Return every line of the records that includes the string "article".

------ Data

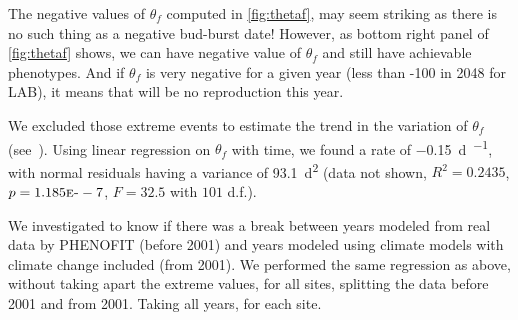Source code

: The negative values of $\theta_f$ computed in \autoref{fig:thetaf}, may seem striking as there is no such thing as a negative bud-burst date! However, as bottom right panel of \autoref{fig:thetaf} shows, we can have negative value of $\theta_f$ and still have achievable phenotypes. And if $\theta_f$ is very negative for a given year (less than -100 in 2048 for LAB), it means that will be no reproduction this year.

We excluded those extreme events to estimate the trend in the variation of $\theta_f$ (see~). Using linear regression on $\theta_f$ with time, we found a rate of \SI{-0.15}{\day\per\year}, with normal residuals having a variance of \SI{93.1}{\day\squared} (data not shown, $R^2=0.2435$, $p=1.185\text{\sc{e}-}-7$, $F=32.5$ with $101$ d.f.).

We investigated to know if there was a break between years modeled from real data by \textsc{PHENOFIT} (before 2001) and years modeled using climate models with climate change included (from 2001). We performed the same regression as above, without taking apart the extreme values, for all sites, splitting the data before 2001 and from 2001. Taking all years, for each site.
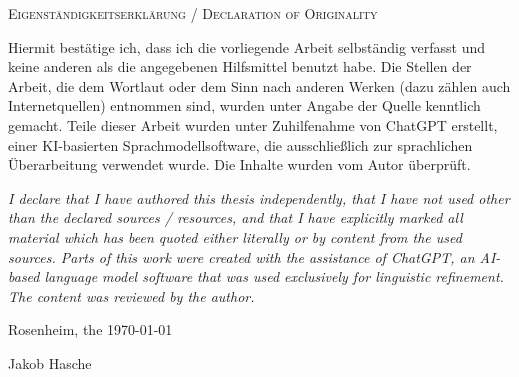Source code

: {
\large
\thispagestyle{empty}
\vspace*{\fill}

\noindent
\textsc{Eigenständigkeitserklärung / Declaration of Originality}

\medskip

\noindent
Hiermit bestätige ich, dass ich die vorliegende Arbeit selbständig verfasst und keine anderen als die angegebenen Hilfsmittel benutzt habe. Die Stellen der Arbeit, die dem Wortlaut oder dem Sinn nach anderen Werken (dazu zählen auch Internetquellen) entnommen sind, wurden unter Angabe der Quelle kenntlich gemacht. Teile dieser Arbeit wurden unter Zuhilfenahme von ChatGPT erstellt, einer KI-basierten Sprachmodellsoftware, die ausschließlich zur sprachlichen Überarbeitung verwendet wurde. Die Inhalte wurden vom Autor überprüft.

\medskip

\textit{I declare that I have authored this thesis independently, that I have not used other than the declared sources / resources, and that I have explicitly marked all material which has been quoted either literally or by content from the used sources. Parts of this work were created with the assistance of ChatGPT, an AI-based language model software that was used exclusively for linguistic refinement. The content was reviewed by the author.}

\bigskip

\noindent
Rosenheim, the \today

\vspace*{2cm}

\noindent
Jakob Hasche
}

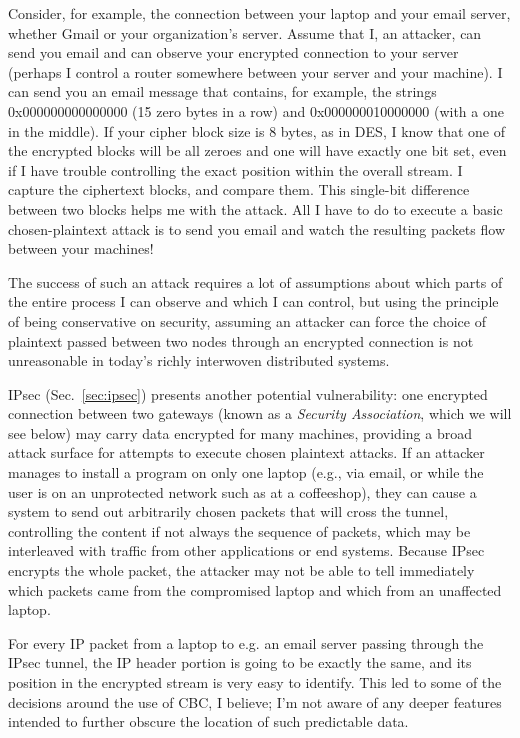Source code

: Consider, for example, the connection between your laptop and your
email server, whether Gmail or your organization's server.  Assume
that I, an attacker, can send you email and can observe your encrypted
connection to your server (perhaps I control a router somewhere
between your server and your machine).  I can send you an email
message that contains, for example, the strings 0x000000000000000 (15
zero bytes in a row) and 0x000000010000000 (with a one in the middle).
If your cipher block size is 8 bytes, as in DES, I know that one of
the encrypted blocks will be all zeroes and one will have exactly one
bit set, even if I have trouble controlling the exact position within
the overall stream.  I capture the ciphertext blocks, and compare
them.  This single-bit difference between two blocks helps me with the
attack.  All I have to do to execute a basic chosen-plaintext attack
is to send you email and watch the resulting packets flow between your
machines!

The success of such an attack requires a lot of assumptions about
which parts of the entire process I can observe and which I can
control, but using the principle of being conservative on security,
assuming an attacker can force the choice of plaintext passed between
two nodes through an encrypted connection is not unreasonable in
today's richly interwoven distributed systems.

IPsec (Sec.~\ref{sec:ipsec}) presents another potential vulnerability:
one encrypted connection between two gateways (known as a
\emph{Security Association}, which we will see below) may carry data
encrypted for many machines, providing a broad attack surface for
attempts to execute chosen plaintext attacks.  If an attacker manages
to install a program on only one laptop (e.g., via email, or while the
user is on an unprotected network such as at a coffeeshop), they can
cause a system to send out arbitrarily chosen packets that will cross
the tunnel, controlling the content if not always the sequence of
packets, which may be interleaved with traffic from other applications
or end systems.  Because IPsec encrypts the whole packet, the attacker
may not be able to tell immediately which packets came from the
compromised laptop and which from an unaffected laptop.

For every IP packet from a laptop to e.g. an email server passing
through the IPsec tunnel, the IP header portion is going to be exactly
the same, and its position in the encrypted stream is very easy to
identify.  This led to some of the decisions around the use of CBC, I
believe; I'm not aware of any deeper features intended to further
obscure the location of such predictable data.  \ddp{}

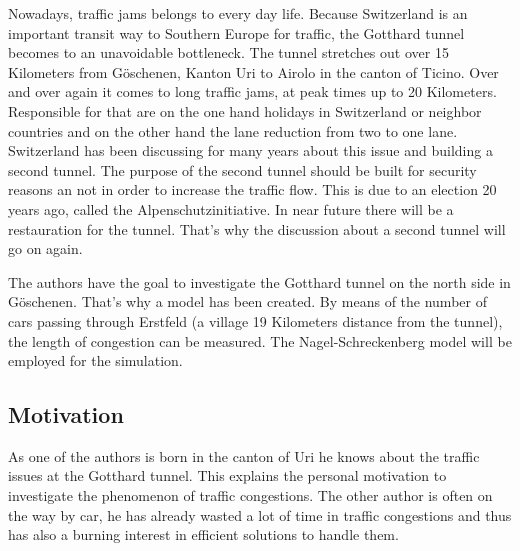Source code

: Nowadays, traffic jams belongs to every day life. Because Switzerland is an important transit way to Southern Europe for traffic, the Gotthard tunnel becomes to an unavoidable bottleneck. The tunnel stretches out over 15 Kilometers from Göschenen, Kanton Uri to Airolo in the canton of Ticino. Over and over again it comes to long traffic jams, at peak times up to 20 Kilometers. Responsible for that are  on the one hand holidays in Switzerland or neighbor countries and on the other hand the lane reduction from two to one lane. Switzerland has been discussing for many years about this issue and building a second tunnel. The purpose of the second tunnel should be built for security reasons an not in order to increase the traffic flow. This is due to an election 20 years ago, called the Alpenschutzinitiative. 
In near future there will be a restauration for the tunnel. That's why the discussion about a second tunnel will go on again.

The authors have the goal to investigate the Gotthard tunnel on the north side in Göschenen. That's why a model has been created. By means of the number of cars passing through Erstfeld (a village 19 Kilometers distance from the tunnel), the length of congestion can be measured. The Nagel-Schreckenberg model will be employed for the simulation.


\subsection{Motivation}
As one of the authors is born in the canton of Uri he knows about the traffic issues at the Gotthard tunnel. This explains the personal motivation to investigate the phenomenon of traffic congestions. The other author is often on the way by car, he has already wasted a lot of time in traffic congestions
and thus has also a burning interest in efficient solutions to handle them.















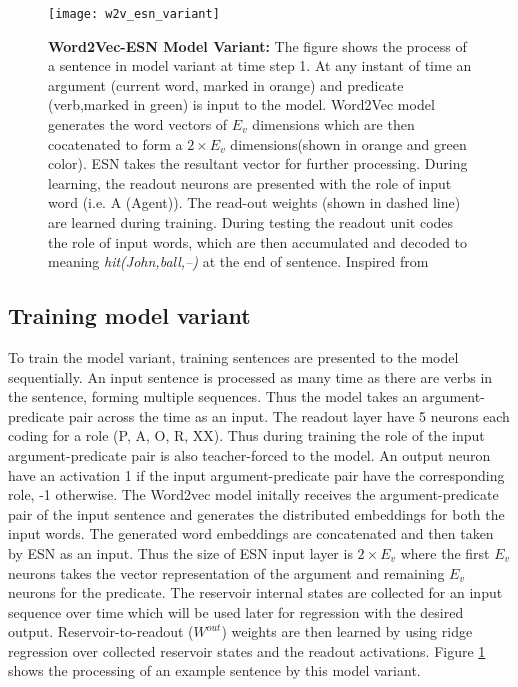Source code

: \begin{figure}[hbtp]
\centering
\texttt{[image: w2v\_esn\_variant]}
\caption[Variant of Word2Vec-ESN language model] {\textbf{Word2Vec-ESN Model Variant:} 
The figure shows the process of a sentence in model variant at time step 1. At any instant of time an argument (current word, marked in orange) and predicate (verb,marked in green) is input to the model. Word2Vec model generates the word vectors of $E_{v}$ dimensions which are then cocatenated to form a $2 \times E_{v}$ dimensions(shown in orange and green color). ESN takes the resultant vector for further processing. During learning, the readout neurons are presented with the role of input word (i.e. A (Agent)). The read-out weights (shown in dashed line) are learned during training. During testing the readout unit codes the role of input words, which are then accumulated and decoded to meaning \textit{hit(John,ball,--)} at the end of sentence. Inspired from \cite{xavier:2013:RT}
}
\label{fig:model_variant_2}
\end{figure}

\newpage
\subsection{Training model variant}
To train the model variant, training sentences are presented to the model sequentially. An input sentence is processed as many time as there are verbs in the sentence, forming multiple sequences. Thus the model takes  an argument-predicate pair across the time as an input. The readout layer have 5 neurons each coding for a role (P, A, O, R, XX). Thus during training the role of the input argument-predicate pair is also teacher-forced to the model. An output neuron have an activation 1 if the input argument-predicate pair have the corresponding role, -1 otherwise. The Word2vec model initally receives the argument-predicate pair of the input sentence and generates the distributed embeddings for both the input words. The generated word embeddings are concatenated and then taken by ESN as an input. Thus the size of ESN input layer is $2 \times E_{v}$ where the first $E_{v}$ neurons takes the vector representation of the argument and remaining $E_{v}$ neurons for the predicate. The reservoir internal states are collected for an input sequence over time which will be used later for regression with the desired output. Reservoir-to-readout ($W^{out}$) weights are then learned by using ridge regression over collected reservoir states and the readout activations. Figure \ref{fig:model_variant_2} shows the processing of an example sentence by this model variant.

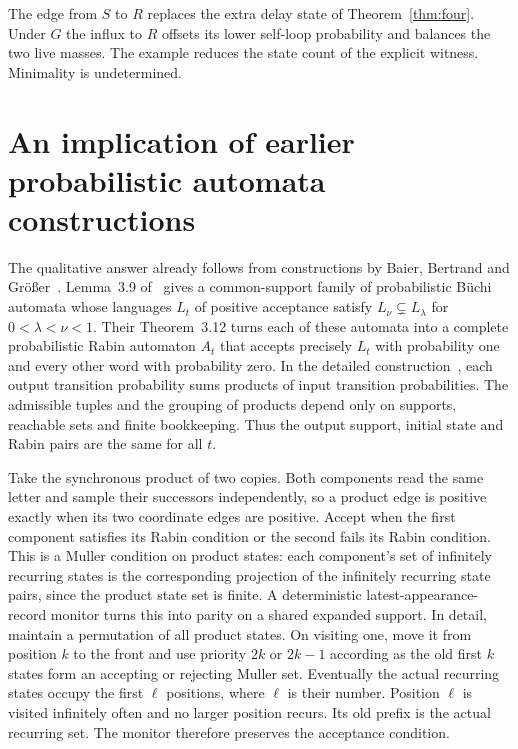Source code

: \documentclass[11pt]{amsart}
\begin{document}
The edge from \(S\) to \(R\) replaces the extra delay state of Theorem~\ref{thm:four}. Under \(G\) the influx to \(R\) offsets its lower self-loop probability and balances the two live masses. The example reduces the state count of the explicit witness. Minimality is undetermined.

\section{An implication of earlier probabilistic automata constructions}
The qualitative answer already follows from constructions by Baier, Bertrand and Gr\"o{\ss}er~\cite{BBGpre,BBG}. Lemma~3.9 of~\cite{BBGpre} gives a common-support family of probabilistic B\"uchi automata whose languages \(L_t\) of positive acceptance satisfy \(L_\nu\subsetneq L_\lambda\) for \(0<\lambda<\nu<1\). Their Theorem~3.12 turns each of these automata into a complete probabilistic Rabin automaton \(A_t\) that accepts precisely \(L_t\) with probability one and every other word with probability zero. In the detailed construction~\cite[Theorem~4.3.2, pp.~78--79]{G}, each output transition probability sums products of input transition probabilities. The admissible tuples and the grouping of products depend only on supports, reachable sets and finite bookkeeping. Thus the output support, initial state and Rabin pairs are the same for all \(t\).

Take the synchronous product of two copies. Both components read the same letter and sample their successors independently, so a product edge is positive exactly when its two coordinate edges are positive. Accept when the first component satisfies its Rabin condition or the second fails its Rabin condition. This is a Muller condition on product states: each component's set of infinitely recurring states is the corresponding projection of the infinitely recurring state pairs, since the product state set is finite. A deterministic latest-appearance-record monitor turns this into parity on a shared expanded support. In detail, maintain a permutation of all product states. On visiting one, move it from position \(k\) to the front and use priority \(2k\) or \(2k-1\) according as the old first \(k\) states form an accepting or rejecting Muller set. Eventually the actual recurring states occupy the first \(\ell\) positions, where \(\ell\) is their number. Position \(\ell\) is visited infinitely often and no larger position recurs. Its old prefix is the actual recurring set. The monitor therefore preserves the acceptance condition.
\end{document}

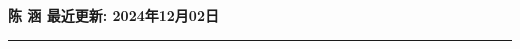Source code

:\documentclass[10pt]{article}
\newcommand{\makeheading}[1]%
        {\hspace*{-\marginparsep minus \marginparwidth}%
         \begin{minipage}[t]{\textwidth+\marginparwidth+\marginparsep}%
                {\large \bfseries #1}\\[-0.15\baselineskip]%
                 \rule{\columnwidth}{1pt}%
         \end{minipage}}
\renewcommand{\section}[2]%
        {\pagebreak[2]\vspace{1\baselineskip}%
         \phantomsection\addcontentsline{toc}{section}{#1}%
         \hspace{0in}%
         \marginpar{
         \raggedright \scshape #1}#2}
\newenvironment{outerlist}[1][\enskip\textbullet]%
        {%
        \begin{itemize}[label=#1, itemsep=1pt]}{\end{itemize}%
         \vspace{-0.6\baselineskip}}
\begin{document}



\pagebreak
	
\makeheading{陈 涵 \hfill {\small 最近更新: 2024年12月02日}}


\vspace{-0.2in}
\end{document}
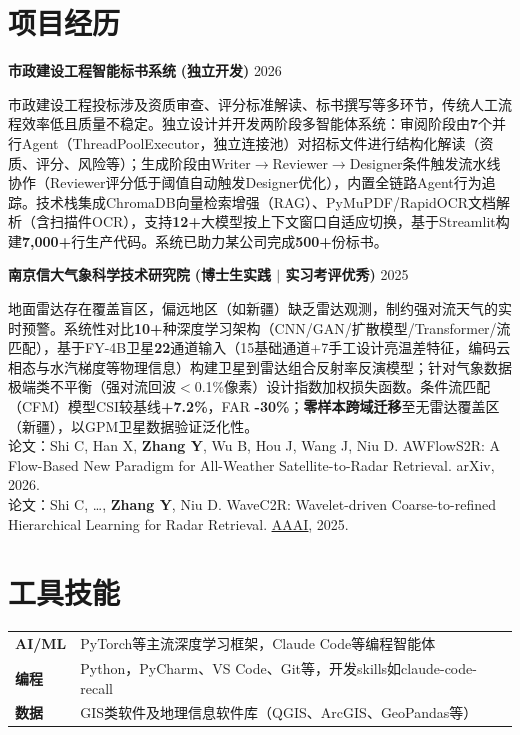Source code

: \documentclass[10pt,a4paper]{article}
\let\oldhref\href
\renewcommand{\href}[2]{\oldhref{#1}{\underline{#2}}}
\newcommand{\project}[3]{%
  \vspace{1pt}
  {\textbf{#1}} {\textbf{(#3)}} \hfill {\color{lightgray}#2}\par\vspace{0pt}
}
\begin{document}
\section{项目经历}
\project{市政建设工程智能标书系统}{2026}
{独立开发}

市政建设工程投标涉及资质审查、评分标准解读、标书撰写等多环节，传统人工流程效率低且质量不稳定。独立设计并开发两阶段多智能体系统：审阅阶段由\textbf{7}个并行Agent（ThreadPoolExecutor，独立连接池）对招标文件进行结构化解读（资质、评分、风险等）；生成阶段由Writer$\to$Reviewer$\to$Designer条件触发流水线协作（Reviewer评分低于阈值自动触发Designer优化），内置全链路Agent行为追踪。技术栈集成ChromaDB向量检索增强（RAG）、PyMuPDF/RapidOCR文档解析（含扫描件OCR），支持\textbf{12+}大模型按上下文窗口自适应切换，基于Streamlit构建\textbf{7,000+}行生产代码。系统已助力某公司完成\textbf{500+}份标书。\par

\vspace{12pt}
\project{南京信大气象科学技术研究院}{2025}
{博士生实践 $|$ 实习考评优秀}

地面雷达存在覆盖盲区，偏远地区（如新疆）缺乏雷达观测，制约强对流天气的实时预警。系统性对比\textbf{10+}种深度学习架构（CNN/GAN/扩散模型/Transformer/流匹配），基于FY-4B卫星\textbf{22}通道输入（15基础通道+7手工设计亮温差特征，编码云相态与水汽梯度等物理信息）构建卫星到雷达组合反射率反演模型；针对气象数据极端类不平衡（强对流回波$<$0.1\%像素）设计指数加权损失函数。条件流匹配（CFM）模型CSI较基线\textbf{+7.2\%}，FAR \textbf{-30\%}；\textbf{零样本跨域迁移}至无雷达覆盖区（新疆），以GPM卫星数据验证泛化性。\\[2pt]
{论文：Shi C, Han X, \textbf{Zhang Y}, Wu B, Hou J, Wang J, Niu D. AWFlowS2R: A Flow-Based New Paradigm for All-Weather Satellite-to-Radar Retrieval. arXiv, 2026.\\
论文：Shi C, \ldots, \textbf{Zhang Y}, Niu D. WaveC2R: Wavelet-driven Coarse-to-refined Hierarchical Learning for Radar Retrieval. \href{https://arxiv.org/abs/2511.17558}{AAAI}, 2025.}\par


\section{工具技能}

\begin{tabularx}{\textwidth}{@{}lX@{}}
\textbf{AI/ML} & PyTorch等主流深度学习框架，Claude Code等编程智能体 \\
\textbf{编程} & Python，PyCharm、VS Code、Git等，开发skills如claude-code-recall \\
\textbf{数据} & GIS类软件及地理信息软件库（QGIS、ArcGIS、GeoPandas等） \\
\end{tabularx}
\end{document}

------------

§ **Worked solution**:
:\documentclass[10pt]{article}
: \documentclass[10pt,a4paper]{article}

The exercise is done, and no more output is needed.